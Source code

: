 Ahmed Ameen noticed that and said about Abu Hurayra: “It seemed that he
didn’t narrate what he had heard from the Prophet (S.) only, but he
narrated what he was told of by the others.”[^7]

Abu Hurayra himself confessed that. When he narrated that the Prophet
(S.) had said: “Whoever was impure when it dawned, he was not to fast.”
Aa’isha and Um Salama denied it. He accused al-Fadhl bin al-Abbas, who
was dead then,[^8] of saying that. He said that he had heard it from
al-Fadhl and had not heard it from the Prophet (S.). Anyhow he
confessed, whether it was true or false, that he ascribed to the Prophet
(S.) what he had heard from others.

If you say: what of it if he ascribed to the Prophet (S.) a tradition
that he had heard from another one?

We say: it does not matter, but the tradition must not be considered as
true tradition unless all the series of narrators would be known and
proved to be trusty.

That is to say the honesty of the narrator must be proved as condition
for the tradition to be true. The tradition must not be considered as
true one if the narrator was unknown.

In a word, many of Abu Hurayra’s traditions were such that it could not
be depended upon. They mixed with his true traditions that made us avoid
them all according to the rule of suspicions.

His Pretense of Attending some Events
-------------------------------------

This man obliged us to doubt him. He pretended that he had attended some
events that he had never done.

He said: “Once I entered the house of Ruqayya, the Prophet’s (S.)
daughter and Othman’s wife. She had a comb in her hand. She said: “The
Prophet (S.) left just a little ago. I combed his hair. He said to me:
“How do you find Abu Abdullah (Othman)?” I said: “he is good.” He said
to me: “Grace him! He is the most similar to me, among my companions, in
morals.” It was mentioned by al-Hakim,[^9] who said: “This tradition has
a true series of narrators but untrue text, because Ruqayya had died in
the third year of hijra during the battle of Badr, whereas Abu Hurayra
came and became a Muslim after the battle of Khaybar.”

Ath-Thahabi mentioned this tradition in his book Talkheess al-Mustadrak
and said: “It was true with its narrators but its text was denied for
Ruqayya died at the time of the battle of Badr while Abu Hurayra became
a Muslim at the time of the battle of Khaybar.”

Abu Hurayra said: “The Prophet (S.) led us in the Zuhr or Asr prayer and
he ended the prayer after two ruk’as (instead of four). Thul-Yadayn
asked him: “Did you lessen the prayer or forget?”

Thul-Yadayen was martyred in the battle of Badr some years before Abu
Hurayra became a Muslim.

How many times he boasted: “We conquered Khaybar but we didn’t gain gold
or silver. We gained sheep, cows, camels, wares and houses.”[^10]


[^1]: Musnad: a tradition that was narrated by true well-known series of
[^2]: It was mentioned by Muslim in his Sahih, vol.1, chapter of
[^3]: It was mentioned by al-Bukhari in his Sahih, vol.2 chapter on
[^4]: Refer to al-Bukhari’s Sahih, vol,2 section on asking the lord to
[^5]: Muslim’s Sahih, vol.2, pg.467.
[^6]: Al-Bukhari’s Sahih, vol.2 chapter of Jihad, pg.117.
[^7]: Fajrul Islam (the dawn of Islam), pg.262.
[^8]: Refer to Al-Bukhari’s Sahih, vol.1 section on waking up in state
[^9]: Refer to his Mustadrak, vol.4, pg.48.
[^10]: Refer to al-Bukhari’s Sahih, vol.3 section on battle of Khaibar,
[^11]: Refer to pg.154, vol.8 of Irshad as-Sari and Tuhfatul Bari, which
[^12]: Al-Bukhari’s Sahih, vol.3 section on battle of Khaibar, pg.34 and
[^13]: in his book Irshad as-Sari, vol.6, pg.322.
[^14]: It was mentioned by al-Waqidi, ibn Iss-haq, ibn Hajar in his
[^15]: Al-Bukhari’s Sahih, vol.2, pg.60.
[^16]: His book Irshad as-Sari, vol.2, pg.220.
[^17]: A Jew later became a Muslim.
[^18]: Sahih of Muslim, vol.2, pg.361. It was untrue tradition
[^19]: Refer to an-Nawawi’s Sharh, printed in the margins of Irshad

————————

What the exercise asks
Please print exactly the lines from the one containing "[^9]: Refer to his Mustadrak, vol.4, pg.48." through the last line of the records, both included, and nothing else.

The answer
[^9]: Refer to his Mustadrak, vol.4, pg.48.
[^10]: Refer to al-Bukhari’s Sahih, vol.3 section on battle of Khaibar,
[^11]: Refer to pg.154, vol.8 of Irshad as-Sari and Tuhfatul Bari, which
[^12]: Al-Bukhari’s Sahih, vol.3 section on battle of Khaibar, pg.34 and
[^13]: in his book Irshad as-Sari, vol.6, pg.322.
[^14]: It was mentioned by al-Waqidi, ibn Iss-haq, ibn Hajar in his
[^15]: Al-Bukhari’s Sahih, vol.2, pg.60.
[^16]: His book Irshad as-Sari, vol.2, pg.220.
[^17]: A Jew later became a Muslim.
[^18]: Sahih of Muslim, vol.2, pg.361. It was untrue tradition
[^19]: Refer to an-Nawawi’s Sharh, printed in the margins of Irshad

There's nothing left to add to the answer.